* **Requirement**:
The whole listing, exactly as given: write it out, leaving out each image.

* **Records to process**:
▶

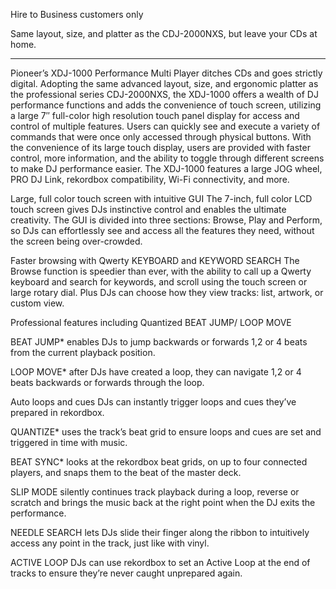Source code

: Hire to Business customers only

Same layout, size, and platter as the CDJ-2000NXS, but leave your CDs at home.

---

Pioneer’s XDJ-1000 Performance Multi Player ditches CDs and goes strictly digital. Adopting the same advanced layout, size, and ergonomic platter as the professional series CDJ-2000NXS, the XDJ-1000 offers a wealth of DJ performance functions and adds the convenience of touch screen, utilizing a large 7″ full-color high resolution touch panel display for access and control of multiple features. Users can quickly see and execute a variety of commands that were once only accessed through physical buttons. With the convenience of its large touch display, users are provided with faster control, more information, and the ability to toggle through different screens to make DJ performance easier. The XDJ-1000 features a large JOG wheel, PRO DJ Link, rekordbox compatibility, Wi-Fi connectivity, and more.

Large, full color touch screen with intuitive GUI
The 7-inch, full color LCD touch screen gives DJs instinctive control and enables the ultimate creativity. The GUI is divided into three sections: Browse, Play and Perform, so DJs can effortlessly see and access all the features they need, without the screen being over-crowded.

Faster browsing with Qwerty KEYBOARD and KEYWORD SEARCH
The Browse function is speedier than ever, with the ability to call up a Qwerty keyboard and search for keywords, and scroll using the touch screen or large rotary dial. Plus DJs can choose how they view tracks: list, artwork, or custom view.

Professional features including Quantized BEAT JUMP/ LOOP MOVE

BEAT JUMP*
enables DJs to jump backwards or forwards 1,2 or 4 beats from the current playback position.

LOOP MOVE*
after DJs have created a loop, they can navigate 1,2 or 4 beats backwards or forwards through the loop.

Auto loops and cues
DJs can instantly trigger loops and cues they’ve prepared in rekordbox.

QUANTIZE*
uses the track’s beat grid to ensure loops and cues are set and triggered in time with music.

BEAT SYNC*
looks at the rekordbox beat grids, on up to four connected players, and snaps them to the beat of the master deck.

SLIP MODE
silently continues track playback during a loop, reverse or scratch and brings the music back at the right point when the DJ exits the performance.

NEEDLE SEARCH
lets DJs slide their finger along the ribbon to intuitively access any point in the track, just like with vinyl.

ACTIVE LOOP
DJs can use rekordbox to set an Active Loop at the end of tracks to ensure they’re never caught unprepared again.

◀

* **Output of the task**:
Source code

: Hire to Business customers only

Same layout, size, and platter as the CDJ-2000NXS, but leave your CDs at home.

---

Pioneer’s XDJ-1000 Performance Multi Player ditches CDs and goes strictly digital. Adopting the same advanced layout, size, and ergonomic platter as the professional series CDJ-2000NXS, the XDJ-1000 offers a wealth of DJ performance functions and adds the convenience of touch screen, utilizing a large 7″ full-color high resolution touch panel display for access and control of multiple features. Users can quickly see and execute a variety of commands that were once only accessed through physical buttons. With the convenience of its large touch display, users are provided with faster control, more information, and the ability to toggle through different screens to make DJ performance easier. The XDJ-1000 features a large JOG wheel, PRO DJ Link, rekordbox compatibility, Wi-Fi connectivity, and more.

Large, full color touch screen with intuitive GUI
The 7-inch, full color LCD touch screen gives DJs instinctive control and enables the ultimate creativity. The GUI is divided into three sections: Browse, Play and Perform, so DJs can effortlessly see and access all the features they need, without the screen being over-crowded.

Faster browsing with Qwerty KEYBOARD and KEYWORD SEARCH
The Browse function is speedier than ever, with the ability to call up a Qwerty keyboard and search for keywords, and scroll using the touch screen or large rotary dial. Plus DJs can choose how they view tracks: list, artwork, or custom view.

Professional features including Quantized BEAT JUMP/ LOOP MOVE

BEAT JUMP*
enables DJs to jump backwards or forwards 1,2 or 4 beats from the current playback position.

LOOP MOVE*
after DJs have created a loop, they can navigate 1,2 or 4 beats backwards or forwards through the loop.

Auto loops and cues
DJs can instantly trigger loops and cues they’ve prepared in rekordbox.

QUANTIZE*
uses the track’s beat grid to ensure loops and cues are set and triggered in time with music.

BEAT SYNC*
looks at the rekordbox beat grids, on up to four connected players, and snaps them to the beat of the master deck.

SLIP MODE
silently continues track playback during a loop, reverse or scratch and brings the music back at the right point when the DJ exits the performance.

NEEDLE SEARCH
lets DJs slide their finger along the ribbon to intuitively access any point in the track, just like with vinyl.

ACTIVE LOOP
DJs can use rekordbox to set an Active Loop at the end of tracks to ensure they’re never caught unprepared again.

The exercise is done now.